## Task requirements
Copy out every line of the records where the string "whitelist" occurs.

** Data shown follows **

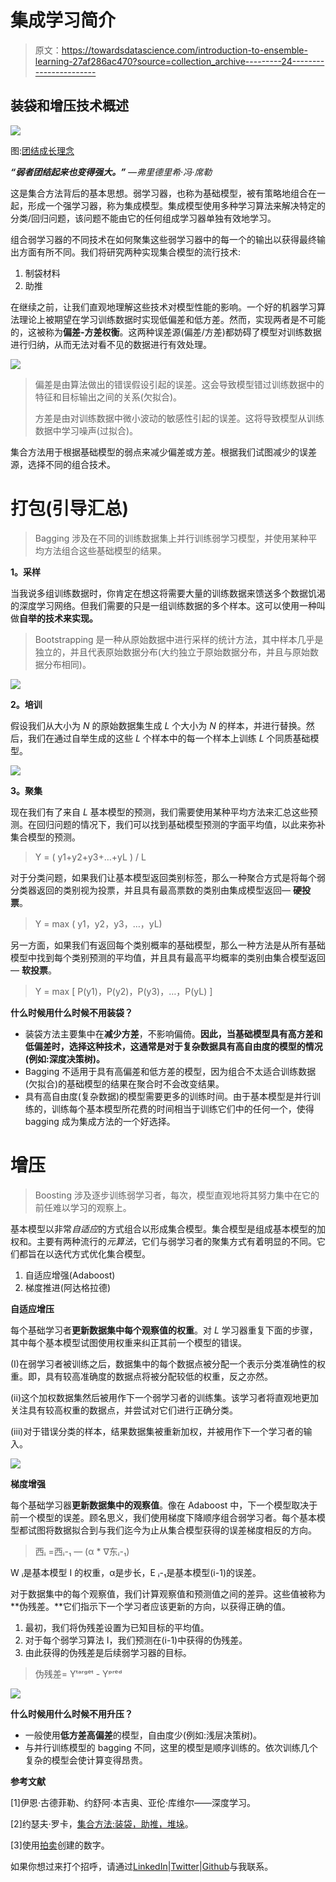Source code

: # 集成学习简介

> 原文：<https://towardsdatascience.com/introduction-to-ensemble-learning-27af286ac470?source=collection_archive---------24----------------------->

## 装袋和增压技术概述

![](img/09196f341ad102480086686c8b8e8da9.png)

图:[团结成长理念](https://www.lasemainedecastres.fr/quand-les-arbres-communiquent-entre-eux/)

***“弱者团结起来也变得强大。”*** *—弗里德里希·冯·席勒*

这是集合方法背后的基本思想。弱学习器，也称为基础模型，被有策略地组合在一起，形成一个强学习器，称为集成模型。集成模型使用多种学习算法来解决特定的分类/回归问题，该问题不能由它的任何组成学习器单独有效地学习。

组合弱学习器的不同技术在如何聚集这些弱学习器中的每一个的输出以获得最终输出方面有所不同。我们将研究两种实现集合模型的流行技术:

1.  制袋材料
2.  助推

在继续之前，让我们直观地理解这些技术对模型性能的影响。一个好的机器学习算法理论上被期望在学习训练数据时实现低偏差和低方差。然而，实现两者是不可能的，这被称为**偏差-方差权衡**。这两种误差源(偏差/方差)都妨碍了模型对训练数据进行归纳，从而无法对看不见的数据进行有效处理。

![](img/63831d20afab96d646f16c422d60fb2f.png)

> 偏差是由算法做出的错误假设引起的误差。这会导致模型错过训练数据中的特征和目标输出之间的关系(欠拟合)。
> 
> 方差是由对训练数据中微小波动的敏感性引起的误差。这将导致模型从训练数据中学习噪声(过拟合)。

集合方法用于根据基础模型的弱点来减少偏差或方差。根据我们试图减少的误差源，选择不同的组合技术。

# 打包(引导汇总)

> Bagging 涉及在不同的训练数据集上并行训练弱学习模型，并使用某种平均方法组合这些基础模型的结果。

**1。采样**

当我说多组训练数据时，你肯定在想这将需要大量的训练数据来馈送多个数据饥渴的深度学习网络。但我们需要的只是一组训练数据的多个样本。这可以使用一种叫做**自举的技术来实现。**

> Bootstrapping 是一种从原始数据中进行采样的统计方法，其中样本几乎是独立的，并且代表原始数据分布(大约独立于原始数据分布，并且与原始数据分布相同)。

![](img/bd6c889c71f28d733c57bf7efdc2a33c.png)

**2。培训**

假设我们从大小为 *N* 的原始数据集生成 *L* 个大小为 *N* 的样本，并进行替换。然后，我们在通过自举生成的这些 *L* 个样本中的每一个样本上训练 *L* 个同质基础模型。

![](img/4598c53e9e1bb3703aafb638bdcdc026.png)

**3。聚集**

现在我们有了来自 *L* 基本模型的预测，我们需要使用某种平均方法来汇总这些预测。在回归问题的情况下，我们可以找到基础模型预测的字面平均值，以此来弥补集合模型的预测。

> Y = ( y1+y2+y3+…+yL ) / L

对于分类问题，如果我们让基本模型返回类别标签，那么一种聚合方式是将每个弱分类器返回的类别视为投票，并且具有最高票数的类别由集成模型返回— **硬投票**。

> Y = max ( y1，y2，y3，…，yL)

另一方面，如果我们有返回每个类别概率的基础模型，那么一种方法是从所有基础模型中找到每个类别预测的平均值，并且具有最高平均概率的类别由集合模型返回— **软投票**。

> Y = max [ P(y1)，P(y2)，P(y3)，…，P(yL) ]

**什么时候用什么时候不用装袋？**

*   装袋方法主要集中在**减少方差**，不影响偏倚。**因此，当基础模型具有高方差和低偏差时，选择这种技术，这通常是对于复杂数据具有高自由度的模型的情况(例如:深度决策树)。**
*   Bagging 不适用于具有高偏差和低方差的模型，因为组合不太适合训练数据(欠拟合)的基础模型的结果在聚合时不会改变结果。
*   具有高自由度(复杂数据)的模型需要更多的训练时间。由于基本模型是并行训练的，训练每个基本模型所花费的时间相当于训练它们中的任何一个，使得 bagging 成为集成方法的一个好选择。

# **增压**

> Boosting 涉及逐步训练弱学习者，每次，模型直观地将其努力集中在它的前任难以学习的观察上。

基本模型以非常*自适应*的方式组合以形成集合模型。集合模型是组成基本模型的加权和。主要有两种流行的*元算法*，它们与弱学习者的聚集方式有着明显的不同。它们都旨在以迭代方式优化集合模型。

1.  自适应增强(Adaboost)
2.  梯度推进(阿达格拉德)

**自适应增压**

每个基础学习者**更新数据集中每个观察值的权重**。对 *L* 学习器重复下面的步骤，其中每个基本模型试图使用权重来纠正其前一个模型的错误。

(I)在弱学习者被训练之后，数据集中的每个数据点被分配一个表示分类准确性的权重。即，具有较高准确度的数据点将被分配较低的权重，反之亦然。

(ii)这个加权数据集然后被用作下一个弱学习者的训练集。该学习者将直观地更加关注具有较高权重的数据点，并尝试对它们进行正确分类。

(iii)对于错误分类的样本，结果数据集被重新加权，并被用作下一个学习者的输入。

![](img/bbb49a07b1a50f6005548e895b177a41.png)

**梯度增强**

每个基础学习器**更新数据集中的观察值**。像在 Adaboost 中，下一个模型取决于前一个模型的误差。顾名思义，我们使用梯度下降顺序组合弱学习者。每个基本模型都试图将数据拟合到与我们迄今为止从集合模型获得的误差梯度相反的方向。

> 西ᵢ =西ᵢ-₁ — (α * ∇东ᵢ-₁)

W ᵢ是基本模型 I 的权重，α是步长，E ᵢ-₁是基本模型(i-1)的误差。

对于数据集中的每个观察值，我们计算观察值和预测值之间的差异。这些值被称为**伪残差。**它们指示下一个学习者应该更新的方向，以获得正确的值。

1.  最初，我们将伪残差设置为已知目标的平均值。
2.  对于每个弱学习算法 I，我们预测在(i-1)中获得的伪残差。
3.  由此获得的伪残差是后续弱学习器的目标。

> 伪残差= Yᵗᵃʳᵍᵉᵗ - Yᵖʳᵉᵈ

![](img/e43de459f4f1d241e175bd9da1e7434f.png)

**什么时候用什么时候不用升压？**

*   一般使用**低方差高偏差**的模型，自由度少(例如:浅层决策树)。
*   与并行训练模型的 bagging 不同，这里的模型是顺序训练的。依次训练几个复杂的模型会使计算变得昂贵。

**参考文献**

[1]伊恩·古德菲勒、约舒阿·本吉奥、亚伦·库维尔——深度学习。

[2]约瑟夫·罗卡，[集合方法:装袋，助推，堆垛](/ensemble-methods-bagging-boosting-and-stacking-c9214a10a205)。

[3]使用[拍卖](https://venngage.com/)创建的数字。

如果你想过来打个招呼，请通过[LinkedIn](https://www.linkedin.com/in/pallavirbharadwaj)|[Twitter](https://twitter.com/pallavibharadwj)|[Github](https://github.com/pallavibharadwaj)与我联系。
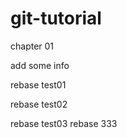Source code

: # git-tutorial

chapter 01


add some info


rebase test01


rebase test02


rebase test03
rebase 333
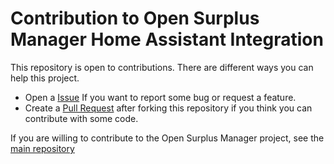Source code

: # Contribution to Open Surplus Manager Home Assistant Integration

This repository is open to contributions. There are different ways you can help this project.

- Open a [Issue](https://github.com/JoseRMorales/pyOSManager/issues) If you want to report some bug or request a feature.
- Create a [Pull Request](https://github.com/JoseRMorales/pyOSManager/pulls) after forking this repository if you think you can contribute with some code.

If you are willing to contribute to the Open Surplus Manager project, see the [main repository](https://github.com/JoseRMorales/OpenSurplusManager/)
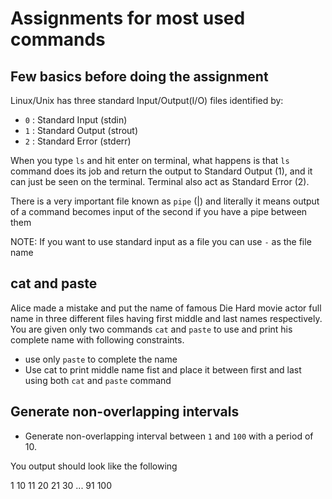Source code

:# Assignments for most used commands

## Few basics before doing the assignment

Linux/Unix has three standard Input/Output(I/O) files identified by: 

- `0` : Standard Input (stdin)
- `1` : Standard Output (strout)
- `2` : Standard Error (stderr)

When you type `ls` and hit enter on terminal, what happens is that `ls` command
does its job and return the output to Standard Output (1), and it can just be
seen on the terminal. Terminal also act as Standard Error (2). 

There is a very important file known as `pipe` (|) and literally it means
output of a command becomes input of the second if you have a pipe between them

NOTE: If you want to use standard input as a file you can use `-` as the file name 


## cat and paste

Alice made a mistake and put the name of famous Die Hard movie actor full name
in three different files having first middle and last names respectively. You
are given only two commands `cat` and `paste` to use and print his complete
name with following constraints. 

- use only `paste` to complete the name
- Use cat to print middle name fist and place it between first and last using
  both `cat` and `paste` command

## Generate non-overlapping intervals

- Generate non-overlapping interval between `1` and `100` with a period of 10.

You output should look like the following

1 10
11 20
21 30 
...
91 100

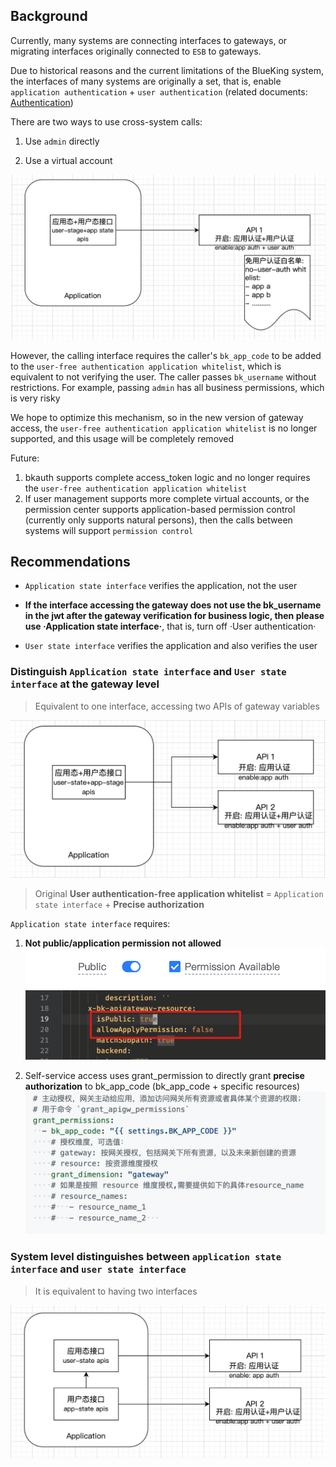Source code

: ## Background

Currently, many systems are connecting interfaces to gateways, or migrating interfaces originally connected to `ESB` to gateways.

Due to historical reasons and the current limitations of the BlueKing system, the interfaces of many systems are originally a set, that is, enable `application authentication` + `user authentication` (related documents: [Authentication](./authorization.md))

There are two ways to use cross-system calls:

1. Use `admin` directly

2. Use a virtual account

![image.png](./media/app-and-user-state-api-01.png)

However, the calling interface requires the caller's `bk_app_code` to be added to the `user-free authentication application whitelist`, which is equivalent to not verifying the user. The caller passes `bk_username` without restrictions. For example, passing `admin` has all business permissions, which is very risky

We hope to optimize this mechanism, so in the new version of gateway access, the `user-free authentication application whitelist` is no longer supported, and this usage will be completely removed

Future:

1. bkauth supports complete access_token logic and no longer requires the `user-free authentication application whitelist`
2. If user management supports more complete virtual accounts, or the permission center supports application-based permission control (currently only supports natural persons), then the calls between systems will support `permission control`

## Recommendations

- `Application state interface` verifies the application, not the user

- **If the interface accessing the gateway does not use the bk_username in the jwt after the gateway verification for business logic, then please use ·Application state interface·**, that is, turn off ·User authentication·

- `User state interface` verifies the application and also verifies the user

### Distinguish `Application state interface` and `User state interface` at the gateway level

> Equivalent to one interface, accessing two APIs of gateway variables

![image.png](./media/app-and-user-state-api-02.png)

> Original **User authentication-free application whitelist** = `Application state interface` + **Precise authorization**

`Application state interface` requires:

1. **Not public/application permission not allowed**
![image.png](./media/app-and-user-state-api-03.png)
![image.png](./media/app-and-user-state-api-04.png)

2. Self-service access uses grant_permission to directly grant **precise authorization** to bk_app_code (bk_app_code + specific resources)
![image.png](./media/app-and-user-state-api-05.png)

### System level distinguishes between `application state interface` and `user state interface`

> It is equivalent to having two interfaces

![image.png](./media/app-and-user-state-api-06.png)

** End of Data shown **

## Exercise solution
However, the calling interface requires the caller's `bk_app_code` to be added to the `user-free authentication application whitelist`, which is equivalent to not verifying the user. The caller passes `bk_username` without restrictions. For example, passing `admin` has all business permissions, which is very risky
We hope to optimize this mechanism, so in the new version of gateway access, the `user-free authentication application whitelist` is no longer supported, and this usage will be completely removed
1. bkauth supports complete access_token logic and no longer requires the `user-free authentication application whitelist`
> Original **User authentication-free application whitelist** = `Application state interface` + **Precise authorization**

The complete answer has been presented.